By Martin Boga, 2017 Youth Premier and Youth Member for Nudgee

You’re entitled to your opinion. Everyone is. Through arguing, debating and sharing our opinions we refine them, hopefully for the better, taking on new information in a constructive manner.

Yet we see time and time again, arguments descending quickly into the pop politics polarisation of left and right. Those positions have always been here. They’ve never gone away, but distancing yourself to one end of a political spectrum for all debate, and being stagnant in that corner regardless of any information to the contrary, causes all arguments to descend into a shouting match. I’ve seen this first hand.

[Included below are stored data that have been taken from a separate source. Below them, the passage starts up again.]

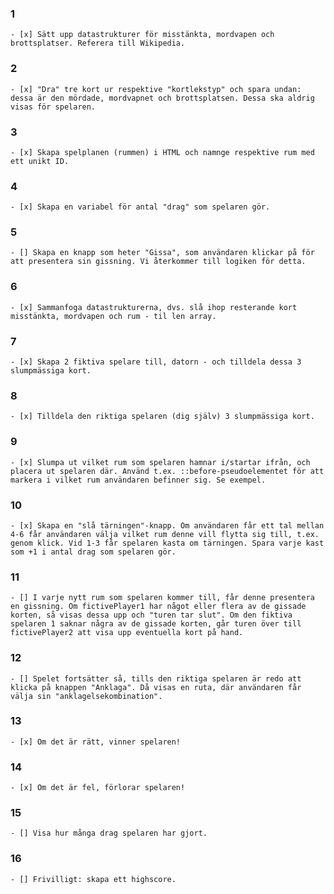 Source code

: ### 1
    - [x] Sätt upp datastrukturer för misstänkta, mordvapen och brottsplatser. Referera till Wikipedia.
### 2
    - [x] "Dra" tre kort ur respektive "kortlekstyp" och spara undan: dessa är den mördade, mordvapnet och brottsplatsen. Dessa ska aldrig visas för spelaren.
### 3
    - [x] Skapa spelplanen (rummen) i HTML och namnge respektive rum med ett unikt ID.
### 4
    - [x] Skapa en variabel för antal "drag" som spelaren gör.
### 5
    - [] Skapa en knapp som heter "Gissa", som användaren klickar på för att presentera sin gissning. Vi återkommer till logiken för detta.
### 6
    - [x] Sammanfoga datastrukturerna, dvs. slå ihop resterande kort misstänkta, mordvapen och rum - til len array.
### 7
    - [x] Skapa 2 fiktiva spelare till, datorn - och tilldela dessa 3 slumpmässiga kort.
### 8
    - [x] Tilldela den riktiga spelaren (dig själv) 3 slumpmässiga kort.
### 9
    - [x] Slumpa ut vilket rum som spelaren hamnar i/startar ifrån, och placera ut spelaren där. Använd t.ex. ::before-pseudoelementet för att markera i vilket rum användaren befinner sig. Se exempel.
### 10
    - [x] Skapa en "slå tärningen"-knapp. Om användaren får ett tal mellan 4-6 får användaren välja vilket rum denne vill flytta sig till, t.ex. genom klick. Vid 1-3 får spelaren kasta om tärningen. Spara varje kast som +1 i antal drag som spelaren gör.
### 11
    - [] I varje nytt rum som spelaren kommer till, får denne presentera en gissning. Om fictivePlayer1 har något eller flera av de gissade korten, så visas dessa upp och "turen tar slut". Om den fiktiva spelaren 1 saknar några av de gissade korten, går turen över till fictivePlayer2 att visa upp eventuella kort på hand.
### 12
    - [] Spelet fortsätter så, tills den riktiga spelaren är redo att klicka på knappen "Anklaga". Då visas en ruta, där användaren får välja sin "anklagelsekombination".
### 13
    - [x] Om det är rätt, vinner spelaren!
### 14   
    - [x] Om det är fel, förlorar spelaren!
### 15
    - [] Visa hur många drag spelaren har gjort.
### 16   
    - [] Frivilligt: skapa ett highscore. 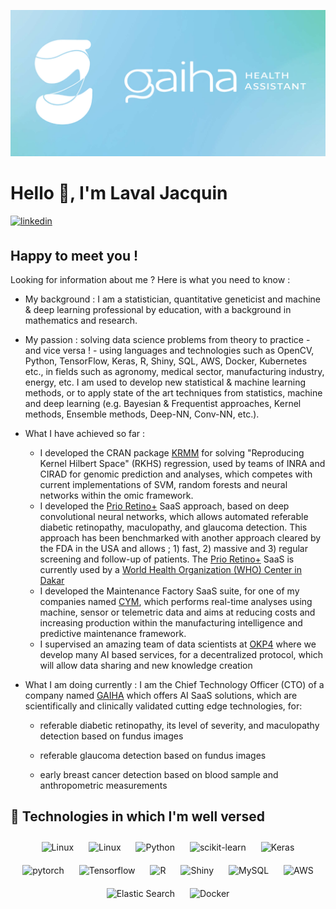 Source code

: [<img src="docs/gaiha_banner.png"/>](https://gaiha.org/fr/)

# Hello 👋, I'm Laval Jacquin

<a href="https://www.linkedin.com/in/laval-jacquin-ph-d-60716390/" target="_blank">
  <img src=https://img.shields.io/badge/linkedin-%231E77B5.svg?&style=for-the-badge&logo=linkedin&logoColor=white alt=linkedin style="margin-bottom: 5px;" />
</a>

## Happy to meet you !

Looking for information about me ? Here is what you need to know :

- My background : I am a statistician, quantitative geneticist and machine & deep learning professional by education, with a background in mathematics and research. 


- My passion : solving data science problems from theory to practice - and vice versa ! - using languages and technologies such as OpenCV, Python, TensorFlow, Keras, R, Shiny, SQL, AWS, Docker, Kubernetes etc., in fields such as agronomy, medical sector, manufacturing industry, energy, etc. I am used to develop new statistical & machine learning methods, or to apply state of the art techniques from statistics, machine and deep learning (e.g. Bayesian & Frequentist approaches, Kernel methods, Ensemble methods, Deep-NN, Conv-NN, etc.).


- What I have achieved so far :
  - I developed the CRAN package [KRMM](https://cran.r-project.org/web/packages/KRMM/index.html) for solving "Reproducing Kernel Hilbert Space" (RKHS) regression, used by teams of INRA and CIRAD for genomic prediction and analyses, which competes with current implementations of SVM, random forests and neural networks within the omic framework.
  - I developed the [Prio Retino+](https://gaiha.org/fr/prioretino/) SaaS approach, based on deep convolutional neural networks, which allows automated referable diabetic retinopathy, maculopathy, and glaucoma detection. This approach has been benchmarked with another approach cleared by the FDA in the USA and allows ; 1) fast, 2) massive and 3) regular screening and follow-up of patients.  The [Prio Retino+](https://gaiha.org/fr/prioretino/) SaaS is currently used by a [World Health Organization (WHO) Center in Dakar](https://abassndao.business.site/)
  - I developed the Maintenance Factory SaaS suite, for one of my companies named [CYM](https://cym-iot.com/en/), which performs real-time analyses using machine, sensor or telemetric data and aims at reducing costs and increasing production within the manufacturing intelligence and predictive maintenance framework.
  - I supervised an amazing team of data scientists at [OKP4](https://okp4.network/?et_blog) where we develop many AI based services, for a decentralized protocol, which will allow data sharing and new knowledge creation

- What I am doing currently : I am the Chief Technology Officer (CTO) of a company named [GAIHA](https://gaiha.org) which offers AI SaaS solutions, which are scientifically and clinically validated cutting edge technologies, for:

    - referable diabetic retinopathy, its level of severity, and maculopathy detection based on fundus images
    
    - referable glaucoma detection based on fundus images

    - early breast cancer detection based on blood sample and anthropometric measurements

## 🔧 Technologies in which I'm well versed


<div align="center">  
<img style="margin: 10px" src="https://upload.wikimedia.org/wikipedia/commons/thumb/3/35/Tux.svg/300px-Tux.svg.png" alt="Linux" height="50" />
<img style="margin: 10px" src="https://upload.wikimedia.org/wikipedia/commons/thumb/9/91/Octicons-mark-github.svg/440px-Octicons-mark-github.svg.png" alt="Linux" height="50" />
<img style="margin: 10px" src="https://profilinator.rishav.dev/skills-assets/python-original.svg" alt="Python" height="50" />
<img style="margin: 10px" src="https://raw.githubusercontent.com/scikit-learn/scikit-learn/main/doc/logos/scikit-learn-logo.png" alt="scikit-learn" height="50" />
<img style="margin: 10px" src="https://profilinator.rishav.dev/skills-assets/keras.png" alt="Keras" height="50" />  
<img style="margin: 10px" src="https://profilinator.rishav.dev/skills-assets/pytorch-icon.svg" alt="pytorch" height="50" />  
<img style="margin: 10px" src="https://upload.wikimedia.org/wikipedia/commons/thumb/2/2d/Tensorflow_logo.svg/langfr-440px-Tensorflow_logo.svg.png" alt="Tensorflow" height="50" />  
<img style="margin: 10px" src="https://www.r-project.org/Rlogo.png" alt="R" height="50" />  
<img style="margin: 10px" src="https://community.rstudio.com/uploads/default/optimized/3X/e/4/e480b9f0b817e6d01679a20d9fd9ca1b8ff8e434_2_618x500.jpeg" alt="Shiny" height="50" />  
<img style="margin: 10px" src="https://www.mysql.com/common/logos/logo-mysql-170x115.png" alt="MySQL" height="50" />
<img style="margin: 10px" src="https://upload.wikimedia.org/wikipedia/commons/thumb/1/1d/AmazonWebservices_Logo.svg/1024px-AmazonWebservices_Logo.svg.png" alt="AWS" height="50" />
<img style="margin: 10px" src="https://profilinator.rishav.dev/skills-assets/elasticsearch.png" alt="Elastic Search" height="50" />  
<img style="margin: 10px" src="https://profilinator.rishav.dev/skills-assets/docker-original-wordmark.svg" alt="Docker" height="50" />  
</div>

Whilst an avid supporter of the need to advocate for environmental issues, and a supporter of the Stop Adani campaign, I was invited to a breakfast with Deputy PM Baranaby Joyce. This is a man who has very different views to me but I thought it necessary to hear what he had to say, in order to become better informed on the debate.

Whilst walking outside the Maroochy Surf Club, where this meeting was to be held, a large group of Stop Adani activists had gathered to protest. I thought this was great: make your voice heard. Whilst making my way past them, however, I was thrown abuse, shouts of ‘young liberal rich kid’, and of course, some classics about my choice of hairstyle.

I have to wonder what the exact purpose of this kind of rhetoric is. For someone who, unlike me, was already for the Carmichael Coal Mine, or held a sceptical stance on climate change, this kind of abuse spewing would drive them to more deeply hold their convictions, and view the environmental movement as being filled with ignorant bullies. A person driven to further hatred will obviously be unwilling to even consider the argument, let alone change their mind.

This kind of polarisation is the cause behind so many of the issues we see today. The rigid belief in a god emperor, smashing PC culture; and on the other end, the necessity to personally victimize anyone who even considers the economic and social value of a proposed mine.

Day 2 - Monday (449)
Open discussion: Martin leads a Government Caucus at QYP Residential Sitting Week

We cannot simply place ourselves in a position where we religiously believe the dogma of a specific side of politics. We must inform ourselves, so that we can make the best decisions, and have calm and reasonable discussion with those who would disagree with us. Otherwise, we are simply the sheep this polarisation produces; pawns in the game of those who disseminate half-truths so readily consumed by the rabid supporter.

What may happen is that through doing this you find your opinion places you at a particular end of the spectrum of politics. Regardless, if you are willing to listen and consider other sides, then you have already broken away from the dogmatic shouting match that is pop politics.

This may seem to some like a lot of unnecessary work. Why talk to people we don’t get along with? Nonetheless, this is democracy. We must. We must consider all arguments before setting in stone our beliefs. We must not spew hatred at those who have opposing views. Hatred only breeds hatred. It will never be constructive or change someone’s mind. Instead, we must be willing to have a proper discussion, listen, respect, sometimes completely disagree, but provide a decent argument, and not simply shouted abuse.

As a much greater Martin once said:

We never get rid of an enemy by meeting hate with hate; we get rid of an enemy by getting rid of enmity.